» TASK: Which lines of the records below contain the word "隐藏在人们心中的道德律"? Report each of them in full.

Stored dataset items
== Segment start ==

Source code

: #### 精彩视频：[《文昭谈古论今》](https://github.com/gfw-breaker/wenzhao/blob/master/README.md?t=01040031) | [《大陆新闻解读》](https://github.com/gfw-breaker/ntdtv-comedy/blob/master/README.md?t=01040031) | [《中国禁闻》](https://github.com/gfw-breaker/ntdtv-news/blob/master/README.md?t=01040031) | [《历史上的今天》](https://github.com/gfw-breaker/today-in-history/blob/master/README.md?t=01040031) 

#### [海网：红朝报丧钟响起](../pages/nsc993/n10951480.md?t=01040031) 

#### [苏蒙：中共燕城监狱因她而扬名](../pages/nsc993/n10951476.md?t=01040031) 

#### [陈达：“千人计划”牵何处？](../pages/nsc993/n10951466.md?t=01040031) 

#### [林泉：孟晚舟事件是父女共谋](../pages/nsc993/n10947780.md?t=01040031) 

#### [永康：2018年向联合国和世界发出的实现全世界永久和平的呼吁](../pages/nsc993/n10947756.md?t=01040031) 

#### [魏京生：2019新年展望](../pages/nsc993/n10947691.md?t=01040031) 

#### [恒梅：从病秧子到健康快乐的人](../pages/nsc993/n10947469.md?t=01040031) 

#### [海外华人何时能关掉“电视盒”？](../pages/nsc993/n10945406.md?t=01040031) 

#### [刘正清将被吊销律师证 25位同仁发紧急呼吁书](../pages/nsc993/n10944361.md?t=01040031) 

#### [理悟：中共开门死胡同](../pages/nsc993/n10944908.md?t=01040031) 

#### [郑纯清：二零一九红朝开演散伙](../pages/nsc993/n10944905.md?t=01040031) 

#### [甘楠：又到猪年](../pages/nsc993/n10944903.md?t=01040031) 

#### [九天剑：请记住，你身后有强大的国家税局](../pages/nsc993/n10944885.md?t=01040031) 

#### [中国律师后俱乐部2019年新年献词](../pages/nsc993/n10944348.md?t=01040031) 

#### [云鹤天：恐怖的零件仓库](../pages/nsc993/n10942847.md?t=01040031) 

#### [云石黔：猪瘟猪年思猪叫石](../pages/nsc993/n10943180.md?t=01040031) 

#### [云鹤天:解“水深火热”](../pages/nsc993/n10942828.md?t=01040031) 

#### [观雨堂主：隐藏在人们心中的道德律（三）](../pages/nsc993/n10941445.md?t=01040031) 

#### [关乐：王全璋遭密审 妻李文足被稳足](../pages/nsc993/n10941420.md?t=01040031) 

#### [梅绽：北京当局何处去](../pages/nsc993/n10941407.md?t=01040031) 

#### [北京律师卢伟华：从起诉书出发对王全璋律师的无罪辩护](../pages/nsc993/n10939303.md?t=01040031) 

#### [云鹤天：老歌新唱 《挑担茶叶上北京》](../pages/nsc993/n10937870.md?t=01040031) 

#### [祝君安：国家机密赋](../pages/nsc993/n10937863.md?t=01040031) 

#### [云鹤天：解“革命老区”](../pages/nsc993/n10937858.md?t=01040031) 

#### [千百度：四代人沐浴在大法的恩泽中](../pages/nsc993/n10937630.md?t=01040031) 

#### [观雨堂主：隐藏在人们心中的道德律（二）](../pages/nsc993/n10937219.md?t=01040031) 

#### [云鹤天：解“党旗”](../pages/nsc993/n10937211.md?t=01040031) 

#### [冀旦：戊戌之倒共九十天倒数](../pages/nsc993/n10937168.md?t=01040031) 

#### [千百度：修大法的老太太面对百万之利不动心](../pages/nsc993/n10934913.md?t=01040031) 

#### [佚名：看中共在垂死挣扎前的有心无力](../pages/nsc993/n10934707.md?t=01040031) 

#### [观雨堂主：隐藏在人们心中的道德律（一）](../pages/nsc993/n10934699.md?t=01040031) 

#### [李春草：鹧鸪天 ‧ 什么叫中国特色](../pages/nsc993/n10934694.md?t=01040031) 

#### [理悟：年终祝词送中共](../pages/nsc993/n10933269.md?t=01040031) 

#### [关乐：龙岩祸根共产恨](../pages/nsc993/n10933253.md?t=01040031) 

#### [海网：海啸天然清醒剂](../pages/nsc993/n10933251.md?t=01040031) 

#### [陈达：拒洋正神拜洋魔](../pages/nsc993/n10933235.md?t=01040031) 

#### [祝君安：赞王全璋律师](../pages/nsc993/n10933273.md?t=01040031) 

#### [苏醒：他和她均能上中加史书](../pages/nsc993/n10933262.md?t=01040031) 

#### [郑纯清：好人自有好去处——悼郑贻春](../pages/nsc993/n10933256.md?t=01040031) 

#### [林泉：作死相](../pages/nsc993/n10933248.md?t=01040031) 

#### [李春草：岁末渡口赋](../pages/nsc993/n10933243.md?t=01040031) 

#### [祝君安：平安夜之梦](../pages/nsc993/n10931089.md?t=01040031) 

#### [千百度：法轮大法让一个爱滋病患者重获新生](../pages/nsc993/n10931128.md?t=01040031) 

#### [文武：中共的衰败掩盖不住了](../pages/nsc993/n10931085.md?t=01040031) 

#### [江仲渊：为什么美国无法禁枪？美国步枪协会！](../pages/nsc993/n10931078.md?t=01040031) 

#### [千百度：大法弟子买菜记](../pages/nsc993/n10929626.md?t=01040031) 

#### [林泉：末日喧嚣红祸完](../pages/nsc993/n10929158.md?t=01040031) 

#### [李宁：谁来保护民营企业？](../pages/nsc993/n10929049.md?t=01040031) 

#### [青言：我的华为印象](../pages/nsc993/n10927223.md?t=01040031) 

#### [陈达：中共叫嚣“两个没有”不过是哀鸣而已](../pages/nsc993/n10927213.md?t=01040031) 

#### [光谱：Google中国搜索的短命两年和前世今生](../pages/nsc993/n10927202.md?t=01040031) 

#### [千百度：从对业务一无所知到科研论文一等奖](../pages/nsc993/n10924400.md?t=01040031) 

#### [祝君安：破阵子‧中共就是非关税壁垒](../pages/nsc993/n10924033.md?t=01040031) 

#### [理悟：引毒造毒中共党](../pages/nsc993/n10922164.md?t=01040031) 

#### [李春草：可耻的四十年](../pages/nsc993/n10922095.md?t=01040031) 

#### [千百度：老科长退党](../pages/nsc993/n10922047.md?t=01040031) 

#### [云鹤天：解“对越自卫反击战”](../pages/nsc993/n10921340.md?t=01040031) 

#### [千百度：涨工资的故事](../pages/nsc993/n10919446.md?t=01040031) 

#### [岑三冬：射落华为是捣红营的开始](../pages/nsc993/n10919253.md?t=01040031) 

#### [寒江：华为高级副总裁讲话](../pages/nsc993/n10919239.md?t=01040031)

== Segment end ==

» REPLY:
#### [观雨堂主：隐藏在人们心中的道德律（三）](../pages/nsc993/n10941445.md?t=01040031) 
#### [观雨堂主：隐藏在人们心中的道德律（二）](../pages/nsc993/n10937219.md?t=01040031) 
#### [观雨堂主：隐藏在人们心中的道德律（一）](../pages/nsc993/n10934699.md?t=01040031) 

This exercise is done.